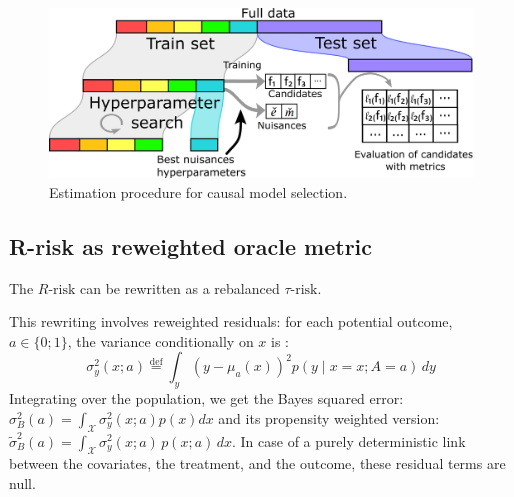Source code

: \documentclass[a4paper,num-refs]{oup-contemporary}%
\begin{document}
\begin{figure}[h!]

    \centering\begin{minipage}{.95\linewidth}
        \includegraphics[width=\linewidth]{estimation_procedure_causal_selection_procedure.png}
    \end{minipage}
    \caption{Estimation procedure for causal model
        selection.}\label{problem:estimation_procedure:figure}
\end{figure}



\subsection{R-risk as reweighted oracle metric}\label{theory:r_risk_rewrite}

The $R\text{-risk}$ can be rewritten as a rebalanced $\tau \text{-risk}$.


This rewriting involves reweighted residuals: for each potential outcome, $a \in
    \{0; 1\}$, the variance conditionally on $x$ is \cite{shalit_estimating_2017}:
\begin{equation*}\label{eq:residuals}
    \sigma_{y}^{2}(x ; a) \overset{\text{def}}{=}
    \int_{y}\left(y-\mu_{a}(x)\right)^{2} p(y \mid x=x ; A=a) \, d y
\end{equation*}
Integrating over the population, we get the Bayes squared error:
$\sigma^2_{B}(a) = \int_{\mathcal X} \sigma_y^2(x;a) p(x)dx$
and its propensity weighted version:
$\tilde{\sigma}^2_{B}(a) = \int_{\mathcal X}\sigma_y^2(x;a)\,  p(x;
    a)\,dx$. In case of a purely deterministic link between the
covariates, the treatment, and the outcome, these residual terms are null.

\end{document}
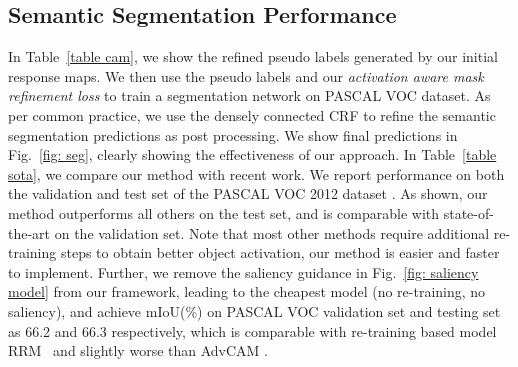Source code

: \documentclass[10pt,twocolumn,letterpaper]{article}
\begin{document}
\subsection{Semantic Segmentation Performance}
In Table~\ref{table cam}, we show the refined pseudo labels generated by our initial response maps.
We then use the pseudo labels and our \emph{activation aware mask refinement loss} to train a segmentation network on PASCAL VOC dataset.
As per common practice, we use the densely connected CRF \cite{krahenbuhl2011efficient} to refine the semantic segmentation predictions as post processing. We show final predictions in Fig.~\ref{fig: seg},  clearly showing the effectiveness of our approach. 
In Table~\ref{table sota}, we compare our method with recent work.
We report performance on both the validation and test set of the PASCAL VOC 2012 dataset \cite{everingham2010pascal}. 
As shown, 
our method outperforms all others on the test set, and is comparable with state-of-the-art on the validation set.
Note that most other methods require additional re-training steps
to obtain better object activation,
our method is easier and faster to implement. Further, we remove the saliency guidance in Fig.~\ref{fig: saliency model} from our framework, leading to the cheapest model (no re-training, no saliency), and achieve mIoU(\%) on PASCAL VOC validation set and testing set as 66.2 and 66.3 respectively, which is comparable with re-training based model RRM~\cite{zhang2020reliability} and slightly worse than AdvCAM \cite{lee2021anti}.
\end{document}

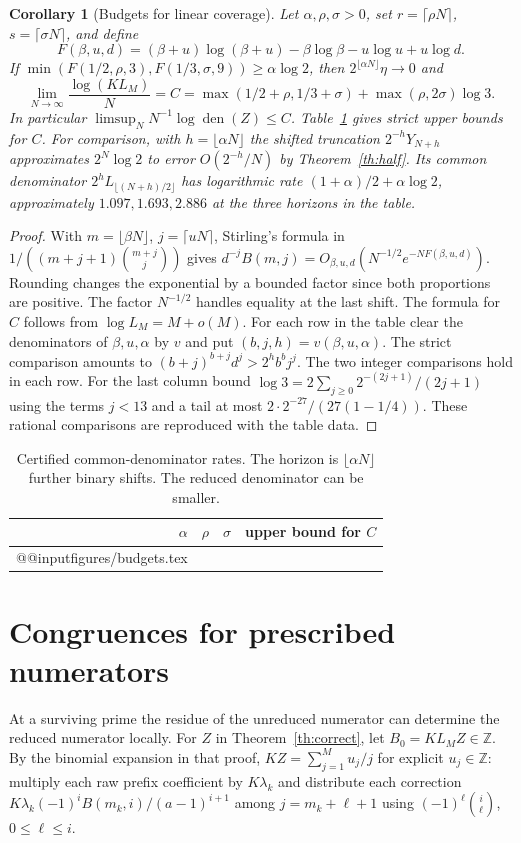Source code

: \documentclass[11pt]{article}
\makeatletter
\newtheorem{corollary}[theorem]{Corollary}
\DeclareMathOperator{\den}{den}
\newcommand{\Z}{\mathbb Z}
\newcommand{\inputrows}[1]{\csname @@input\endcsname #1 }
\makeatother
\begin{document}
\begin{corollary}[Budgets for linear coverage]\label{cor:budgets}
Let $\alpha,\rho,\sigma>0$, set $r=\lceil\rho N\rceil$,
$s=\lceil\sigma N\rceil$, and define
\[
 F(\beta,u,d)=(\beta+u)\log(\beta+u)-\beta\log\beta-u\log u+u\log d.
\]
If $\min(F(1/2,\rho,3),F(1/3,\sigma,9))\ge\alpha\log2$, then
$2^{\lfloor\alpha N\rfloor}\eta\to0$ and
\[
 \lim_{N\to\infty}\frac{\log(KL_M)}N=
 C=\max(1/2+\rho,1/3+\sigma)+\max(\rho,2\sigma)\log3 .
\]
In particular $\limsup_N N^{-1}\log\den(Z)\le C$. Table~\ref{tab:budgets}
gives strict upper bounds for $C$. For comparison, with $h=\lfloor\alpha N\rfloor$ the shifted truncation $2^{-h}Y_{N+h}$ approximates $2^N\log 2$ to error $O(2^{-h}/N)$ by Theorem~\ref{th:half}. Its common denominator $2^h L_{\lfloor(N+h)/2\rfloor}$ has logarithmic rate $(1+\alpha)/2+\alpha\log 2$, approximately $1.097,1.693,2.886$ at the three horizons in the table.
\end{corollary}
\begin{proof}
With $m=\lfloor\beta N\rfloor$, $j=\lceil uN\rceil$, Stirling's formula
in $1/((m+j+1)\binom{m+j}{j})$ gives
$d^{-j} B(m,j)=O_{\beta,u,d}(N^{-1/2}e^{-NF(\beta,u,d)})$.
Rounding changes the exponential by a bounded factor since both proportions
are positive. The factor $N^{-1/2}$ handles equality at the last shift.
The formula for $C$ follows from $\log L_M=M+o(M)$.
For each row in the table clear the denominators of $\beta,u,\alpha$ by $v$
and put $(b,j,h)=v(\beta,u,\alpha)$. The strict comparison amounts to
$(b+j)^{b+j}d^j>2^h b^b j^j$. The two integer comparisons hold in each row.
For the last column bound $\log3=2\sum_{j\ge0}2^{-(2j+1)}/(2j+1)$
using the terms $j<13$ and a tail at most
$2\cdot 2^{-27}/(27(1-1/4))$. These rational comparisons are reproduced
with the table data.
\end{proof}

\begin{table}[ht]
\centering
\caption{Certified common-denominator rates. The horizon is $\lfloor\alpha N\rfloor$
further binary shifts. The reduced denominator can be smaller.}\label{tab:budgets}\smallskip
\begin{tabular}{rrrr}\toprule
$\alpha$ & $\rho$ & $\sigma$ & upper bound for $C$\\\midrule
\inputrows{figures/budgets.tex}
\bottomrule\end{tabular}
\end{table}

\section{Congruences for prescribed numerators}\label{sec:num}
At a surviving prime the residue of the unreduced numerator can determine the reduced numerator locally. For $Z$ in
Theorem~\ref{th:correct}, let $B_0=KL_M Z\in\Z$. By the binomial expansion
in that proof, $KZ=\sum_{j=1}^M u_j/j$ for explicit $u_j\in\Z$:
multiply each raw prefix coefficient by $K\lambda_k$ and distribute each
correction $K\lambda_k(-1)^i B(m_k,i)/(a-1)^{i+1}$ among
$j=m_k+\ell+1$ using $(-1)^\ell\binom i\ell$, $0\le\ell\le i$.
\end{document}
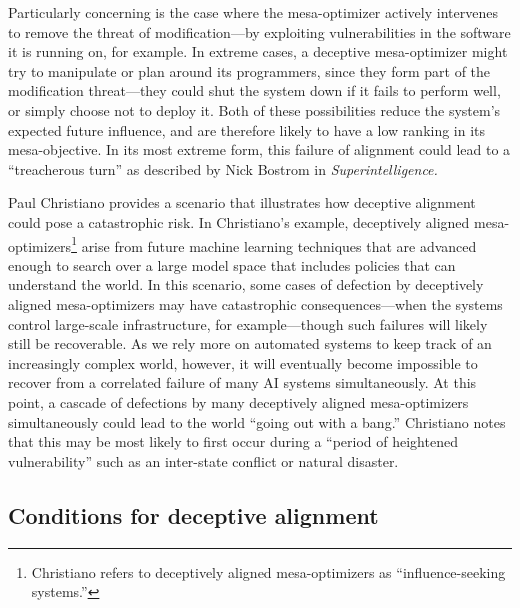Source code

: \documentclass[
  onecolumn,
  natbib,
]{miri-tech-article}
\begin{document}
Particularly concerning is the case where the mesa-optimizer actively intervenes to remove the threat of modification---by exploiting vulnerabilities in the software it is running on, for example. In extreme cases, a deceptive mesa-optimizer might try to manipulate or plan around its programmers, since they form part of the modification threat---they could shut the system down if it fails to perform well, or simply choose not to deploy it. Both of these possibilities reduce the system's expected future influence, and are therefore likely to have a low ranking in its mesa-objective. In its most extreme form, this failure of alignment could lead to a ``treacherous turn'' as described by Nick Bostrom in \textit{Superintelligence.}\cite{superintelligence}

Paul Christiano provides a scenario that illustrates how deceptive alignment could pose a catastrophic risk.\cite{paul_doom} In Christiano's example, deceptively aligned mesa-optimizers\footnote{Christiano refers to deceptively aligned mesa-optimizers as ``influence-seeking systems.''} arise from future machine learning techniques that are advanced enough to search over a large model space that includes policies that can understand the world. In this scenario, some cases of defection by deceptively aligned mesa-optimizers may have catastrophic consequences---when the systems control large-scale infrastructure, for example---though such failures will likely still be recoverable. As we rely more on automated systems to keep track of an increasingly complex world, however, it will eventually become impossible to recover from a correlated failure of many AI systems simultaneously. At this point, a cascade of defections by many deceptively aligned mesa-optimizers simultaneously could lead to the world ``going out with a bang.''\cite{paul_doom} Christiano notes that this may be most likely to first occur during a ``period of heightened vulnerability'' such as an inter-state conflict or natural disaster.

\subsection{Conditions for deceptive alignment}
\label{sec:4.2}
\end{document}
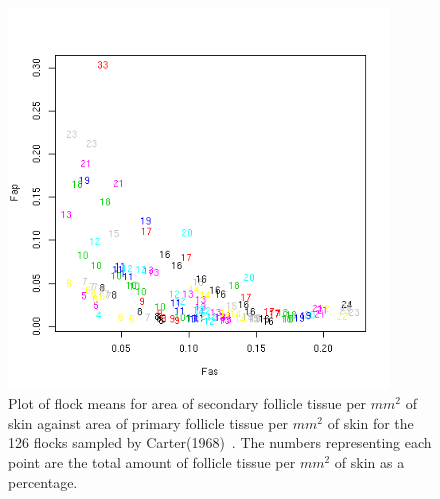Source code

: %

\begin{figure}[!h]
  \centering
   \includegraphics[width=0.9\textwidth]{fasfap.png}
  \caption{Plot of flock means for area of secondary follicle tissue per $mm^{2}$ of skin against area of primary follicle tissue per $mm^{2}$ of skin for the 126 flocks sampled by Carter(1968)~\cite{cart:68}. The numbers representing each point are the total amount of follicle tissue per $mm^{2}$ of skin as a percentage.}
  \label{fig:fasfap}
\end{figure}

%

- - -

WHAT THE EXERCISE ASKS — Among the entries above, take the line with "x=x ; A=a) \, d y", the line with "initial response maps.", and all the lines between them, and restate them word for word without pictures.

RESPONSE BELOW —
    \int_{y}\left(y-\mu_{a}(x)\right)^{2} p(y \mid x=x ; A=a) \, d y
\end{equation*}
Integrating over the population, we get the Bayes squared error:
$\sigma^2_{B}(a) = \int_{\mathcal X} \sigma_y^2(x;a) p(x)dx$
and its propensity weighted version:
$\tilde{\sigma}^2_{B}(a) = \int_{\mathcal X}\sigma_y^2(x;a)\,  p(x;
    a)\,dx$. In case of a purely deterministic link between the
covariates, the treatment, and the outcome, these residual terms are null.

\end{document}
Source code

: \documentclass[10pt,twocolumn,letterpaper]{article}
\begin{document}
\subsection{Semantic Segmentation Performance}
In Table~\ref{table cam}, we show the refined pseudo labels generated by our initial response maps.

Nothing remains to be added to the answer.